DATASET RECORDS

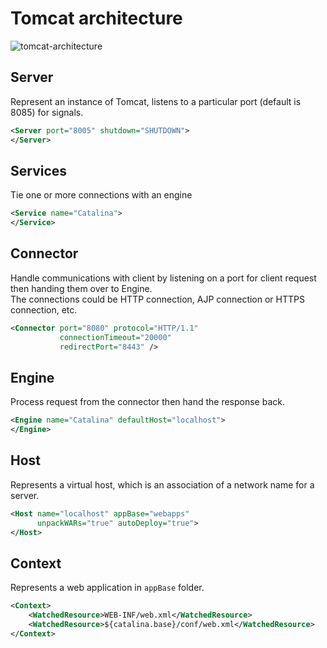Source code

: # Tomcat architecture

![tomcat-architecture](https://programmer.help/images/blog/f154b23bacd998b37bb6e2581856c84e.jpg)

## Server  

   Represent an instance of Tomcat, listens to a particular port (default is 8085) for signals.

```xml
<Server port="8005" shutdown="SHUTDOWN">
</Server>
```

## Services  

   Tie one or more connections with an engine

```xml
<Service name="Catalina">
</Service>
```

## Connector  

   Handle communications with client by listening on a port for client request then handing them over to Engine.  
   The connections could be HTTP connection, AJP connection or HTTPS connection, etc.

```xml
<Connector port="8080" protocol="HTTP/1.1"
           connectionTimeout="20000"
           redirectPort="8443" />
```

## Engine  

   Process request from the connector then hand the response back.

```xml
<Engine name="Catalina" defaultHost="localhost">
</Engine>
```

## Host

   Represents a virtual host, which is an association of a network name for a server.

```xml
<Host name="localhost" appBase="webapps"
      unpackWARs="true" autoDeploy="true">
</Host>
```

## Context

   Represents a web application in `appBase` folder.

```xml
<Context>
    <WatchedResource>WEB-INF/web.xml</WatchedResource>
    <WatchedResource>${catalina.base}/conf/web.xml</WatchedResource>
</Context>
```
* * *
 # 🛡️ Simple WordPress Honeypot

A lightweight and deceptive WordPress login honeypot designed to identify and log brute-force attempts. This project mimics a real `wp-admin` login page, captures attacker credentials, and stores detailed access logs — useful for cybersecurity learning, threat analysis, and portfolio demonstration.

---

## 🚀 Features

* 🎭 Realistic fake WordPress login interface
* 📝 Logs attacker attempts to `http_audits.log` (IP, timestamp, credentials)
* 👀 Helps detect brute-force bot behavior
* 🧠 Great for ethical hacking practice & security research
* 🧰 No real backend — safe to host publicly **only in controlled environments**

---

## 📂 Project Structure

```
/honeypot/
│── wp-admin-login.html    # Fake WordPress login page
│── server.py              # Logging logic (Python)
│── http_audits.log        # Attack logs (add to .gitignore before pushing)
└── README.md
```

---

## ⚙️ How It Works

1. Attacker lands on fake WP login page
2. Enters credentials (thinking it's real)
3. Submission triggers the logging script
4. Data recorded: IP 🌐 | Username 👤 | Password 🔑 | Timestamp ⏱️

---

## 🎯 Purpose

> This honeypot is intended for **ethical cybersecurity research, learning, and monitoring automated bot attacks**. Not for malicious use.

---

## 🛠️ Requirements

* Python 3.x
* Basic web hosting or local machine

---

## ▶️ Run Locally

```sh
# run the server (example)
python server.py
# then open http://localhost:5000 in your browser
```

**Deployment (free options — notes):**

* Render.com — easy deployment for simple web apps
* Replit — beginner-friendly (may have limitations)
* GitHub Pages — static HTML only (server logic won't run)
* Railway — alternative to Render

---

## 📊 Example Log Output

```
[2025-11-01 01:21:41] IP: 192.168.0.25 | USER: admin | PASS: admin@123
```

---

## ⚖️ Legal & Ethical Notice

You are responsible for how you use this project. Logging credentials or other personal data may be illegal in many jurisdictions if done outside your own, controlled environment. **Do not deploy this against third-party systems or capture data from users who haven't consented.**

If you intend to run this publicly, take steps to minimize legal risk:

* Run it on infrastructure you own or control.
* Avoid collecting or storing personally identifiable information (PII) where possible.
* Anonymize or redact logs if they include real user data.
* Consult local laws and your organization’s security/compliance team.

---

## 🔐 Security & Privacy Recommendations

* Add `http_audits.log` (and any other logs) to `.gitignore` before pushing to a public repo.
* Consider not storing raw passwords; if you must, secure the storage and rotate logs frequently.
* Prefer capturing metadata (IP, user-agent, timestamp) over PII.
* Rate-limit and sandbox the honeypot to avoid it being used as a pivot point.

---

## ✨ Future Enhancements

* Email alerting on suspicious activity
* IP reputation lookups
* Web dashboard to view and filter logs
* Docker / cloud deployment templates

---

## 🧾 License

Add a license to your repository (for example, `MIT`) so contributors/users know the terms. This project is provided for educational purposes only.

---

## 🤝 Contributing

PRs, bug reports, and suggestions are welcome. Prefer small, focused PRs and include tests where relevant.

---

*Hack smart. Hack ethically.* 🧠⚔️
==
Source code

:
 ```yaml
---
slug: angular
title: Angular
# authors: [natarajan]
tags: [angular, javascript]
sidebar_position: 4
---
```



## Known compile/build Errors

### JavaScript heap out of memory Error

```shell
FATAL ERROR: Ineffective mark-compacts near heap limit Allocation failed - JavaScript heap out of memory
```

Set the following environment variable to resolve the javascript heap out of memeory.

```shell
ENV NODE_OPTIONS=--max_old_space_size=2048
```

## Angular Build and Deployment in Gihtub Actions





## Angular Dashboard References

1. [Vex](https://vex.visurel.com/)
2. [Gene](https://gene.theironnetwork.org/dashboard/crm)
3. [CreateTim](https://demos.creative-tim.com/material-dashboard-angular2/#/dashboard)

TASK DETAILS
The stretch of entries above that starts with the line containing "## 📊 Example Log Output" and goes on through the line containing "## ⚖️ Legal & Ethical Notice" is to be transcribed exactly, and no other line is to be transcribed.

TASK SOLUTION
## 📊 Example Log Output

```
[2025-11-01 01:21:41] IP: 192.168.0.25 | USER: admin | PASS: admin@123
```

---

## ⚖️ Legal & Ethical Notice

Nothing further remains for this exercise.